Task data START

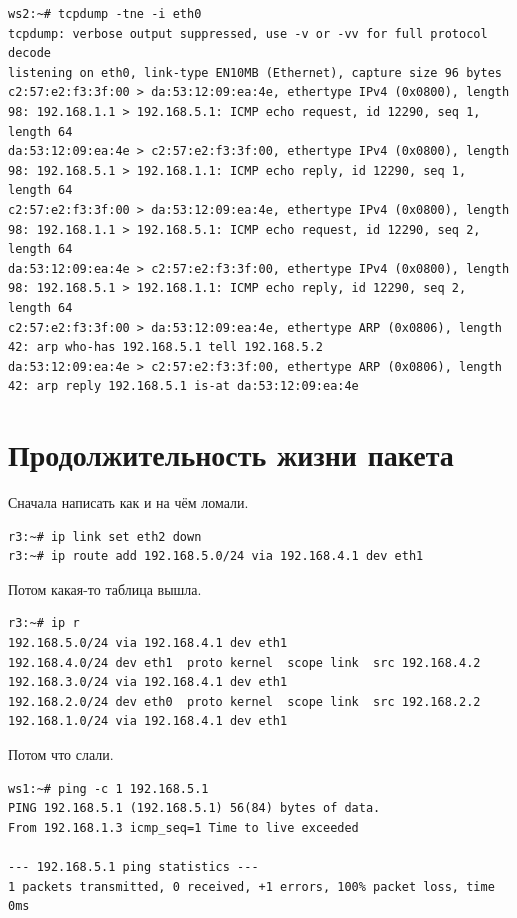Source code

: \documentclass[a4paper,12pt]{article}
\begin{document}
\begin{Verbatim}
ws2:~# tcpdump -tne -i eth0
tcpdump: verbose output suppressed, use -v or -vv for full protocol decode
listening on eth0, link-type EN10MB (Ethernet), capture size 96 bytes
c2:57:e2:f3:3f:00 > da:53:12:09:ea:4e, ethertype IPv4 (0x0800), length 98: 192.168.1.1 > 192.168.5.1: ICMP echo request, id 12290, seq 1, length 64
da:53:12:09:ea:4e > c2:57:e2:f3:3f:00, ethertype IPv4 (0x0800), length 98: 192.168.5.1 > 192.168.1.1: ICMP echo reply, id 12290, seq 1, length 64
c2:57:e2:f3:3f:00 > da:53:12:09:ea:4e, ethertype IPv4 (0x0800), length 98: 192.168.1.1 > 192.168.5.1: ICMP echo request, id 12290, seq 2, length 64
da:53:12:09:ea:4e > c2:57:e2:f3:3f:00, ethertype IPv4 (0x0800), length 98: 192.168.5.1 > 192.168.1.1: ICMP echo reply, id 12290, seq 2, length 64
c2:57:e2:f3:3f:00 > da:53:12:09:ea:4e, ethertype ARP (0x0806), length 42: arp who-has 192.168.5.1 tell 192.168.5.2
da:53:12:09:ea:4e > c2:57:e2:f3:3f:00, ethertype ARP (0x0806), length 42: arp reply 192.168.5.1 is-at da:53:12:09:ea:4e
\end{Verbatim}


\section{Продолжительность жизни пакета}

Сначала написать как и на чём ломали. 

\begin{Verbatim}
r3:~# ip link set eth2 down
r3:~# ip route add 192.168.5.0/24 via 192.168.4.1 dev eth1
\end{Verbatim}

Потом какая-то таблица вышла.

\begin{Verbatim}
r3:~# ip r
192.168.5.0/24 via 192.168.4.1 dev eth1 
192.168.4.0/24 dev eth1  proto kernel  scope link  src 192.168.4.2 
192.168.3.0/24 via 192.168.4.1 dev eth1 
192.168.2.0/24 dev eth0  proto kernel  scope link  src 192.168.2.2 
192.168.1.0/24 via 192.168.4.1 dev eth1 
\end{Verbatim}

Потом что слали.

\begin{Verbatim}
ws1:~# ping -c 1 192.168.5.1
PING 192.168.5.1 (192.168.5.1) 56(84) bytes of data.
From 192.168.1.3 icmp_seq=1 Time to live exceeded

--- 192.168.5.1 ping statistics ---
1 packets transmitted, 0 received, +1 errors, 100% packet loss, time 0ms
\end{Verbatim}
\end{document}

Task data END

(What you will do) The records above should be output exactly, but without any of their pictures.

(Reply)
Source code

: \documentclass[a4paper,12pt]{article}
\begin{document}
\begin{Verbatim}
ws2:~# tcpdump -tne -i eth0
tcpdump: verbose output suppressed, use -v or -vv for full protocol decode
listening on eth0, link-type EN10MB (Ethernet), capture size 96 bytes
c2:57:e2:f3:3f:00 > da:53:12:09:ea:4e, ethertype IPv4 (0x0800), length 98: 192.168.1.1 > 192.168.5.1: ICMP echo request, id 12290, seq 1, length 64
da:53:12:09:ea:4e > c2:57:e2:f3:3f:00, ethertype IPv4 (0x0800), length 98: 192.168.5.1 > 192.168.1.1: ICMP echo reply, id 12290, seq 1, length 64
c2:57:e2:f3:3f:00 > da:53:12:09:ea:4e, ethertype IPv4 (0x0800), length 98: 192.168.1.1 > 192.168.5.1: ICMP echo request, id 12290, seq 2, length 64
da:53:12:09:ea:4e > c2:57:e2:f3:3f:00, ethertype IPv4 (0x0800), length 98: 192.168.5.1 > 192.168.1.1: ICMP echo reply, id 12290, seq 2, length 64
c2:57:e2:f3:3f:00 > da:53:12:09:ea:4e, ethertype ARP (0x0806), length 42: arp who-has 192.168.5.1 tell 192.168.5.2
da:53:12:09:ea:4e > c2:57:e2:f3:3f:00, ethertype ARP (0x0806), length 42: arp reply 192.168.5.1 is-at da:53:12:09:ea:4e
\end{Verbatim}


\section{Продолжительность жизни пакета}

Сначала написать как и на чём ломали. 

\begin{Verbatim}
r3:~# ip link set eth2 down
r3:~# ip route add 192.168.5.0/24 via 192.168.4.1 dev eth1
\end{Verbatim}

Потом какая-то таблица вышла.

\begin{Verbatim}
r3:~# ip r
192.168.5.0/24 via 192.168.4.1 dev eth1 
192.168.4.0/24 dev eth1  proto kernel  scope link  src 192.168.4.2 
192.168.3.0/24 via 192.168.4.1 dev eth1 
192.168.2.0/24 dev eth0  proto kernel  scope link  src 192.168.2.2 
192.168.1.0/24 via 192.168.4.1 dev eth1 
\end{Verbatim}

Потом что слали.

\begin{Verbatim}
ws1:~# ping -c 1 192.168.5.1
PING 192.168.5.1 (192.168.5.1) 56(84) bytes of data.
From 192.168.1.3 icmp_seq=1 Time to live exceeded

--- 192.168.5.1 ping statistics ---
1 packets transmitted, 0 received, +1 errors, 100% packet loss, time 0ms
\end{Verbatim}
\end{document}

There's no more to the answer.